==== Source data
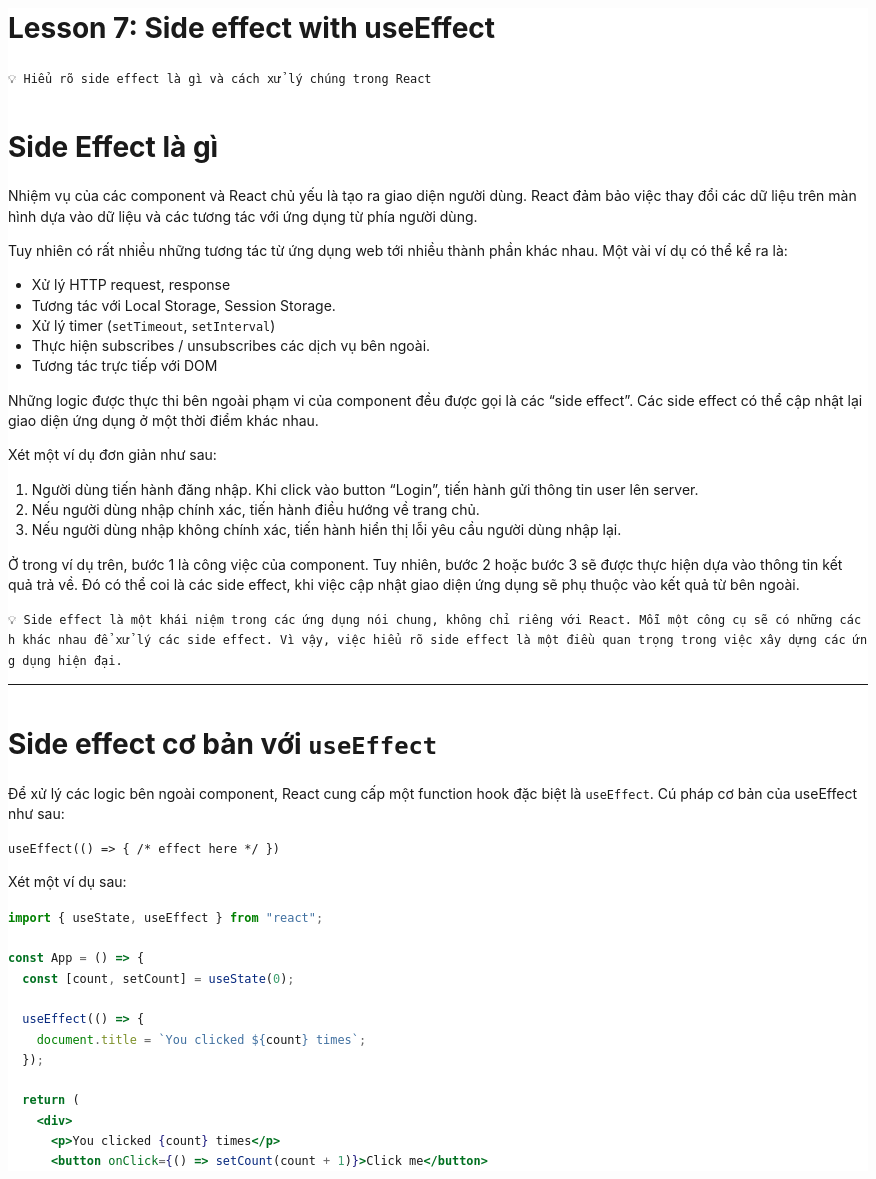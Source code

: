 # Lesson 7: Side effect with useEffect

```
💡 Hiểu rõ side effect là gì và cách xử lý chúng trong React

```

# Side Effect là gì

Nhiệm vụ của các component và React chủ yếu là tạo ra giao diện người dùng. React đảm bảo việc thay đổi các dữ liệu trên màn hình dựa vào dữ liệu và các tương tác với ứng dụng từ phía người dùng.

Tuy nhiên có rất nhiều những tương tác từ ứng dụng web tới nhiều thành phần khác nhau. Một vài ví dụ có thể kể ra là:

- Xử lý HTTP request, response
- Tương tác với Local Storage, Session Storage.
- Xử lý timer (`setTimeout`, `setInterval`)
- Thực hiện subscribes / unsubscribes các dịch vụ bên ngoài.
- Tương tác trực tiếp với DOM

Những logic được thực thi bên ngoài phạm vi của component đều được gọi là các “side effect”. Các side effect có thể cập nhật lại giao diện ứng dụng ở một thời điểm khác nhau.

Xét một ví dụ đơn giản như sau:

1. Người dùng tiến hành đăng nhập. Khi click vào button “Login”, tiến hành gửi thông tin user lên server.
2. Nếu người dùng nhập chính xác, tiến hành điều hướng về trang chủ.
3. Nếu người dùng nhập không chính xác, tiến hành hiển thị lỗi yêu cầu người dùng nhập lại.

Ở trong ví dụ trên, bước 1 là công việc của component. Tuy nhiên, bước 2 hoặc bước 3 sẽ được thực hiện dựa vào thông tin kết quả trả về. Đó có thể coi là các side effect, khi việc cập nhật giao diện ứng dụng sẽ phụ thuộc vào kết quả từ bên ngoài.

```
💡 Side effect là một khái niệm trong các ứng dụng nói chung, không chỉ riêng với React. Mỗi một công cụ sẽ có những cách khác nhau để xử lý các side effect. Vì vậy, việc hiểu rõ side effect là một điều quan trọng trong việc xây dựng các ứng dụng hiện đại.

```

---

# Side effect cơ bản với `useEffect`

Để xử lý các logic bên ngoài component, React cung cấp một function hook đặc biệt là `useEffect`. Cú pháp cơ bản của useEffect như sau:

`useEffect(() => { /* effect here */ })`

Xét một ví dụ sau:

```jsx
import { useState, useEffect } from "react";

const App = () => {
  const [count, setCount] = useState(0);

  useEffect(() => {
    document.title = `You clicked ${count} times`;
  });

  return (
    <div>
      <p>You clicked {count} times</p>
      <button onClick={() => setCount(count + 1)}>Click me</button>
```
========
◆ **Action item**:
In the records, which lines use the word "times"? Report them.

◆ **Task response**:
    document.title = `You clicked ${count} times`;
      <p>You clicked {count} times</p>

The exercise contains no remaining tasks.